If there’s one thing that defines America more than stars and stripes, apple pie and ice cream, cowboy boots and blue jeans, it’s teeth. Bright white, ruler-straight teeth are an American export, announcing themselves on every Hollywood screen and midwest gameshow. With expensive orthodontia a given in pretty much every American child’s teenage years, and few medical regulations on the bleaching strips that fill out the aisles in every New York pharmacy, you can’t help but feel a little inconspicuous walking the streets of Brooklyn with an NHS smile. After your 700th megawatt grin, you start running your tongue over your incisors and covering your mouth with a napkin when you laugh, lest you offend passersby with a tea-stained line of partially crumbling gravestones.

“Americans are mad about their teeth!” I hear you say. “Pay them no mind!” Well, it’s easy to say that when you’re firmly ensconced in Yorkshire or Reading or Edinburgh; less so when you live in a city where everyone’s mouth looks like it’s got a UV light permanently trained on it.

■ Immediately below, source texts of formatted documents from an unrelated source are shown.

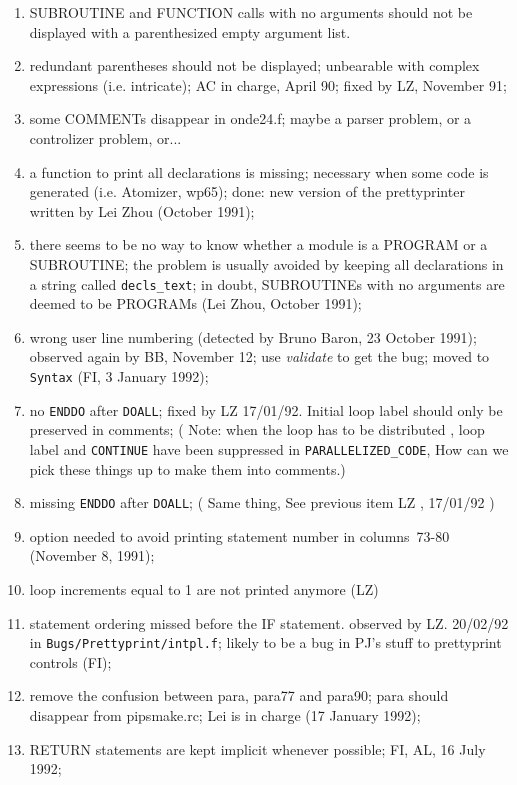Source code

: \begin{enumerate}

  \item SUBROUTINE and FUNCTION calls with no arguments should not be
	displayed with a parenthesized empty argument list.

  \item redundant parentheses should not be displayed; unbearable with
	complex expressions (i.e. intricate); 
	AC in charge, April 90; fixed by LZ, November 91;

  \item some COMMENTs disappear in onde24.f; maybe a parser problem,
	or a controlizer problem, or...

  \item a function to print all declarations is missing; necessary when some
	code is generated (i.e. Atomizer, wp65); done: new version of the
	prettyprinter written by Lei Zhou (October 1991);

  \item there seems to be no way to know whether a module is a PROGRAM
	or a SUBROUTINE; the problem is usually avoided by keeping all
	declarations in a string called \verb+decls_text+; in doubt,
	SUBROUTINEs with no arguments are deemed to be PROGRAMs (Lei Zhou,
	October 1991);

  \item wrong user line numbering (detected by Bruno Baron, 23 October 1991);
	observed again by BB, November 12; use {\em validate} to get
	the bug; moved to \verb+Syntax+ (FI, 3 January 1992);

  \item {}
	no \verb+ENDDO+ after \verb+DOALL+; fixed by LZ 17/01/92. 
	Initial loop label should only be preserved in comments;
	( Note: when the loop has to be distributed , loop label and
	\verb+CONTINUE+ have been suppressed in 
	\verb+PARALLELIZED_CODE+, How can
	we pick these things up to make them into comments.)

  \item {} missing \verb+ENDDO+ after \verb+DOALL+;
	( Same thing, See previous item LZ , 17/01/92 )

  \item {} option needed to avoid printing statement number in
	columns~73-80 (November 8, 1991);

  \item loop increments equal to 1 are not printed anymore (LZ)

  \item statement ordering missed before the IF statement.
	observed by LZ. 20/02/92 in \verb+Bugs/Prettyprint/intpl.f+;
	likely to be a bug in PJ's stuff to prettyprint controls (FI);

  \item remove the confusion between para, para77 and para90; para should
	disappear from pipsmake.rc; Lei is in charge (17 January 1992);

  \item RETURN statements are kept implicit whenever possible;
	FI, AL, 16 July 1992;

\end{enumerate}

All of this is a long-winded way to say: I got braces. I’ve always been a bit insecure about my wonky front teeth but also a bit too shy to bring it up. Robust British dentists would pat me on the shoulder in London offices and say, “Well, they’re functional!” when I went in for a cleaning or a cavity. “They’re not… beautiful,though,” I’d respond, laughing it off in that I-don’t-really-care-but-I-do-but-ignore-me way we all get taught in compulsory lessons in UK schools, age four. “They’re teeth!” the dentists would respond, as if I’d just said my giraffe wasn’t blue enough or my armchair couldn’t fly. “Off you go, and I’ll see you in six months’ time.”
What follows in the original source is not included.